WHAT YOU NEED TO DO
This task calls for copying every line in the data below that contains the word "múltiples".
(RECORDS FOR THE TASK)
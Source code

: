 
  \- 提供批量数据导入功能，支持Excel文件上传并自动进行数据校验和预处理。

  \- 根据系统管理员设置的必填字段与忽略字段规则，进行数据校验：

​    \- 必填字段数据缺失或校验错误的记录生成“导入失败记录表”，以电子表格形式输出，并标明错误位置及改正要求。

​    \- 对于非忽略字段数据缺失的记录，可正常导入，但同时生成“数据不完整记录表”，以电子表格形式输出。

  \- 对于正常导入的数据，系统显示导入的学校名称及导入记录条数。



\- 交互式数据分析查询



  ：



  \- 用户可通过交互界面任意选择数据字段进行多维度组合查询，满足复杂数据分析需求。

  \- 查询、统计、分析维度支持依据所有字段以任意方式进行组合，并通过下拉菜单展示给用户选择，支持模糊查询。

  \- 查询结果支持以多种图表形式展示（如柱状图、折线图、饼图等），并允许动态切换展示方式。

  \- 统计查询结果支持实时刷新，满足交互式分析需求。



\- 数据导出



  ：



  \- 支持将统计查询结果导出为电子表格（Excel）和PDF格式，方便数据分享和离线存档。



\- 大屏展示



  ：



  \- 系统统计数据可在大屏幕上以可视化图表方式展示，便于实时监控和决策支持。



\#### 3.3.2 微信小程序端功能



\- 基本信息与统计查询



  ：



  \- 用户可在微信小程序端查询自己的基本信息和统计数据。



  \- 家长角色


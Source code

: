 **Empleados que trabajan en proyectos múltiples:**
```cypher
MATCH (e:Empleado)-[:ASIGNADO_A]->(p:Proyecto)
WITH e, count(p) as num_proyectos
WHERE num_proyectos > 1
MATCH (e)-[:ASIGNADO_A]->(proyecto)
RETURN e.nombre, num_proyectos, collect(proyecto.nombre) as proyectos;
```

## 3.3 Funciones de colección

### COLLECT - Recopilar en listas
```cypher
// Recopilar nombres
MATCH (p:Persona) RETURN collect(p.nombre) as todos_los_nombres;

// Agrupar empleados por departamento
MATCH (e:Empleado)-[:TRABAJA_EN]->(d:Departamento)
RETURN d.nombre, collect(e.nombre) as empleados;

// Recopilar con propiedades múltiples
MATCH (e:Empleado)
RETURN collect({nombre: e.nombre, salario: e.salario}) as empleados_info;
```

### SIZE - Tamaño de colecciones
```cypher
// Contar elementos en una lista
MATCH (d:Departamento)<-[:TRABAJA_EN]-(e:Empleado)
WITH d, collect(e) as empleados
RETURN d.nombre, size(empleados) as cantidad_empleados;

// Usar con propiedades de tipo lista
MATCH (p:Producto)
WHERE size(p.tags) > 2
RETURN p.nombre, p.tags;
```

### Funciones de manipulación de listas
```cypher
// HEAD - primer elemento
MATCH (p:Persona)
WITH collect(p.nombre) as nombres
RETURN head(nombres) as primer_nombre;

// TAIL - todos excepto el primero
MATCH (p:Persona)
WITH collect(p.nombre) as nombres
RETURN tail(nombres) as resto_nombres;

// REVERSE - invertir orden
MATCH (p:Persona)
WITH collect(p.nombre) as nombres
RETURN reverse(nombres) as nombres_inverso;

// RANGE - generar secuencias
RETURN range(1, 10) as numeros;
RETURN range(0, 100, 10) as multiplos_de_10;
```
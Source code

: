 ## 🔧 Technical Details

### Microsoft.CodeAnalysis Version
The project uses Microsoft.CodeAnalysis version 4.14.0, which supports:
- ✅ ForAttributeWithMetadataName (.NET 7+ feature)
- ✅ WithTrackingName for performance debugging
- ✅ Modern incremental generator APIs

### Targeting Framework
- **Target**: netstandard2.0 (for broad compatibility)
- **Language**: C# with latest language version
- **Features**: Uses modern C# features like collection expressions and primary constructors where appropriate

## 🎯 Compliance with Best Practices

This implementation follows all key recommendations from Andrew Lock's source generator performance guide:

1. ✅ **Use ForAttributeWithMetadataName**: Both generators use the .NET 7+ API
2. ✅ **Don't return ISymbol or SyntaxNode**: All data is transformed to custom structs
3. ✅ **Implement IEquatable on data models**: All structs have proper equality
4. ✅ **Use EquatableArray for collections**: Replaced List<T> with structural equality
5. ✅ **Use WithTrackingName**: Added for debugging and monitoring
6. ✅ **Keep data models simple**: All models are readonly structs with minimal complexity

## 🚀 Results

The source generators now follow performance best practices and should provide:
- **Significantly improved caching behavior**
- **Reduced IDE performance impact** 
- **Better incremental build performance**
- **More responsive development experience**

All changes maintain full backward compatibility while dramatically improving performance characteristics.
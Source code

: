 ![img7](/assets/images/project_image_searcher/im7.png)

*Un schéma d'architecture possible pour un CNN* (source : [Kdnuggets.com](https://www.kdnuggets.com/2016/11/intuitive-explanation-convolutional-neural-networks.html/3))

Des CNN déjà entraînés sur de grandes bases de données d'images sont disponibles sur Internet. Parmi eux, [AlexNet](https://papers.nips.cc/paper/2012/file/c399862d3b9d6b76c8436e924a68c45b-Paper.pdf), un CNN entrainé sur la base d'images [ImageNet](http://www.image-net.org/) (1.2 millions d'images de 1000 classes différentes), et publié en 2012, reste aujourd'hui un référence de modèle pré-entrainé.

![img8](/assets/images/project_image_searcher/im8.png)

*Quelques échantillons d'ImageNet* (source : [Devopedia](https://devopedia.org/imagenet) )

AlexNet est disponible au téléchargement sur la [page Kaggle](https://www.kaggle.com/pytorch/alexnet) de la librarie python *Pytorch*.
(End RECORDS FOR THE TASK)
OUTPUT FOR THIS TASK
: **Empleados que trabajan en proyectos múltiples:**
// Recopilar con propiedades múltiples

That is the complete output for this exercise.